> **DATASET RECORDS**
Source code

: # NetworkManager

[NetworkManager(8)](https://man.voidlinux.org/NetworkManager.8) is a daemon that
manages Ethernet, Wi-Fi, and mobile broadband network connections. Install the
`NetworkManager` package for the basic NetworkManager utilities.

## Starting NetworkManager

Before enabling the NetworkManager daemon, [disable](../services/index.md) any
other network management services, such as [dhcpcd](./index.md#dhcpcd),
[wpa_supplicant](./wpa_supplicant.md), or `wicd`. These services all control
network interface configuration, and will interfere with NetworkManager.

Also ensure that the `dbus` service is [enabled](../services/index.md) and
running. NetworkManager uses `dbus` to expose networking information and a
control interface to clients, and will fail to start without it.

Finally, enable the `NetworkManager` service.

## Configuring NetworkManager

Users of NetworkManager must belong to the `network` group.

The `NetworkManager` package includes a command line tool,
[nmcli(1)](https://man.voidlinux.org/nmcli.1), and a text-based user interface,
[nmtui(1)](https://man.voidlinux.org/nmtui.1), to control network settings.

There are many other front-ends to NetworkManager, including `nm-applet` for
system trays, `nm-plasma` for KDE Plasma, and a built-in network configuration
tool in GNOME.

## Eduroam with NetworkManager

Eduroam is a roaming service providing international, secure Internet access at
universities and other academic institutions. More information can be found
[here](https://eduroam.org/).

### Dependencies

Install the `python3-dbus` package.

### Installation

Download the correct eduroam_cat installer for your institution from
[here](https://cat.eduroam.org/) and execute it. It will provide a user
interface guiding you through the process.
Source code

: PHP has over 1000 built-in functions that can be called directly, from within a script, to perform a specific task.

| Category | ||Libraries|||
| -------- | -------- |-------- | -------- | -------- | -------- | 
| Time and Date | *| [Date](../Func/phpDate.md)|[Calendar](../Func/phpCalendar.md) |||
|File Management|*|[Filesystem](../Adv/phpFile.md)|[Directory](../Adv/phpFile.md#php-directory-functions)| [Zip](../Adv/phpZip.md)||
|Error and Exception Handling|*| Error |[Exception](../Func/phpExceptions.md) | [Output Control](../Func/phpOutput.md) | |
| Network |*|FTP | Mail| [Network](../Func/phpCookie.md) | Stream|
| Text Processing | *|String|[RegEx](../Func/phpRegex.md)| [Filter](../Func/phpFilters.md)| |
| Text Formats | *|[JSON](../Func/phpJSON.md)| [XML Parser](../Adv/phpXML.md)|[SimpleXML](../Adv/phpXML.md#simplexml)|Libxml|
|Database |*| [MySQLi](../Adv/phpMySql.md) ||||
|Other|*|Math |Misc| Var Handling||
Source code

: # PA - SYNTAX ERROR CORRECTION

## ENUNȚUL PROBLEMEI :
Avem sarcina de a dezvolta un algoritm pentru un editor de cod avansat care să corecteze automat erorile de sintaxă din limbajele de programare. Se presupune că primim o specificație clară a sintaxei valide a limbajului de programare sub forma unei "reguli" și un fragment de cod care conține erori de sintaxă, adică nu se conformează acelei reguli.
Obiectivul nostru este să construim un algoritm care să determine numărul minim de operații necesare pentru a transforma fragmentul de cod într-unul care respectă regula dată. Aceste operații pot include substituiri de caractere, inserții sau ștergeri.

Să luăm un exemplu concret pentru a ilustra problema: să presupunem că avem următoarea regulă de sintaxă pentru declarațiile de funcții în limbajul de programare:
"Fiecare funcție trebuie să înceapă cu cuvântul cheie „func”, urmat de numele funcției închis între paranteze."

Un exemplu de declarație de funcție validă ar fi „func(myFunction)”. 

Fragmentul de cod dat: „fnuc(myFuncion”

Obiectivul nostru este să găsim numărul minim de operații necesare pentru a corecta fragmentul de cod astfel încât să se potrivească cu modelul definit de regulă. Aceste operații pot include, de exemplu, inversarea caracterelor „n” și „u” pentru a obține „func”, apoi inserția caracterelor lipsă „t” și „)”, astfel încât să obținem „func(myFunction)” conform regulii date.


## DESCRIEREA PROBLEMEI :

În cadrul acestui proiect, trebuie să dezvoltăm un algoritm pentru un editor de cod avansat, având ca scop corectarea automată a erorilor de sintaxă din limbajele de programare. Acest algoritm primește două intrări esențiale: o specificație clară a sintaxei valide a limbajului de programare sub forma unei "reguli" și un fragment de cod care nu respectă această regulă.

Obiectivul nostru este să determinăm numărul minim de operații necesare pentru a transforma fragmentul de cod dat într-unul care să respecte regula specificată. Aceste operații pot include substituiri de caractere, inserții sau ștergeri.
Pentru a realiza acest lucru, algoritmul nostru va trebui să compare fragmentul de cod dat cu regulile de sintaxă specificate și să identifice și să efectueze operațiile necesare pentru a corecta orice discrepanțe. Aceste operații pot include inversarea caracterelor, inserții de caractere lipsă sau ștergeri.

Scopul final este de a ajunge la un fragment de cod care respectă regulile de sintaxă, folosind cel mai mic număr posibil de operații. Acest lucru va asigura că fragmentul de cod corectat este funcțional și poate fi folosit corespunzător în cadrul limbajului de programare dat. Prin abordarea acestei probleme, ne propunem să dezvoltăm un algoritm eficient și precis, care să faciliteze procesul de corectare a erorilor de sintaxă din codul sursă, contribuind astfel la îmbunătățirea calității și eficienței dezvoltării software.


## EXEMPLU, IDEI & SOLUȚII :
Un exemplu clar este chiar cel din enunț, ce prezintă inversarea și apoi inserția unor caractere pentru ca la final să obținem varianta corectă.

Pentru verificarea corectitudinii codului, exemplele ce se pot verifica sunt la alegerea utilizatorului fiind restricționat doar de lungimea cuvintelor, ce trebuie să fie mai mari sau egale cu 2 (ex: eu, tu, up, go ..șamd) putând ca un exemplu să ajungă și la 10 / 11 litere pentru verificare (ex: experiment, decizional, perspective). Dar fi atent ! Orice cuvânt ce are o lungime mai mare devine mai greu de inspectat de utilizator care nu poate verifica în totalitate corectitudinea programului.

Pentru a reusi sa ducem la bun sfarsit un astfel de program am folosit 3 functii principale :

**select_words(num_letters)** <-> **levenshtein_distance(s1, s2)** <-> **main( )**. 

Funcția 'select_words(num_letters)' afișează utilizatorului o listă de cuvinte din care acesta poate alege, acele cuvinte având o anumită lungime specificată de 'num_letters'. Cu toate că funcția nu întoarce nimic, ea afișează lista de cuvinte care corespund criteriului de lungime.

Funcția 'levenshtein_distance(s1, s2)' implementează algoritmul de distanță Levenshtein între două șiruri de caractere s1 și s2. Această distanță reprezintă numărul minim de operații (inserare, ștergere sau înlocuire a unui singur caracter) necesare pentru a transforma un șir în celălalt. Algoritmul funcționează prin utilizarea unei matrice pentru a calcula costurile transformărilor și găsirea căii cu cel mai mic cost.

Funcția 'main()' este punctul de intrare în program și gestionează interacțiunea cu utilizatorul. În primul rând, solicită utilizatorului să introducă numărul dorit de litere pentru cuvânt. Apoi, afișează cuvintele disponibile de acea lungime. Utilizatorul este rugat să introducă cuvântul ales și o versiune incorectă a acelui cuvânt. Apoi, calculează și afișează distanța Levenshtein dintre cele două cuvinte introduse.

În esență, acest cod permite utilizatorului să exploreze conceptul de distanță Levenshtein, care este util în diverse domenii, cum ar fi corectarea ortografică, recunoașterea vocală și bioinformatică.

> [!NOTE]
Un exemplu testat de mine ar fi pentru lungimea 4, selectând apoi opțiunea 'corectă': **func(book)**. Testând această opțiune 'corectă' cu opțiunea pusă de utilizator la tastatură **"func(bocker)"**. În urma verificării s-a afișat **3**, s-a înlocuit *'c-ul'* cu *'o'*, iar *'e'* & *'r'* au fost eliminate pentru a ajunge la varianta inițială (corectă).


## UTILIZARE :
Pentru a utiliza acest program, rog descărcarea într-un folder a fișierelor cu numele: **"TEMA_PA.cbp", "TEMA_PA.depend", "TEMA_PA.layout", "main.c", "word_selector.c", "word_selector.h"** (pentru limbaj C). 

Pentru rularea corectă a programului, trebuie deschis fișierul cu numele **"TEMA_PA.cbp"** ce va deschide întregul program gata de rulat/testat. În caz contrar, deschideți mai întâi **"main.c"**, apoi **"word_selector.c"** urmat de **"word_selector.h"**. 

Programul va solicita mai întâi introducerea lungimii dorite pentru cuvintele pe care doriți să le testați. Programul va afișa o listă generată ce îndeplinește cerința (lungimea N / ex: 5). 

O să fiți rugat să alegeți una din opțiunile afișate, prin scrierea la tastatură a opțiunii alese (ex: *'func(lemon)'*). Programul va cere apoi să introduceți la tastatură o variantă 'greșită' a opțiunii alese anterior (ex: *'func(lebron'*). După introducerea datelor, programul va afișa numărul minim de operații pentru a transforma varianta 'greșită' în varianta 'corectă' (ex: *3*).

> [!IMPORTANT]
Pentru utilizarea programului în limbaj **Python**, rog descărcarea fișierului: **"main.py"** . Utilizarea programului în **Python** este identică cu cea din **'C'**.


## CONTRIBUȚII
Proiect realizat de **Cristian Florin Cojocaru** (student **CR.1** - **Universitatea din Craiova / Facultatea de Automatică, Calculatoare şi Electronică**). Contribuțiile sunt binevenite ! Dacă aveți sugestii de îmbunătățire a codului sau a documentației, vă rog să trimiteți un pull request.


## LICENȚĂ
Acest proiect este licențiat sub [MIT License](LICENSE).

> **WHAT THE EXERCISE ASKS**
In the entries above, tally the lines containing the word "inversarea" and return only the tally.

> **PROBLEM SOLUTION**
3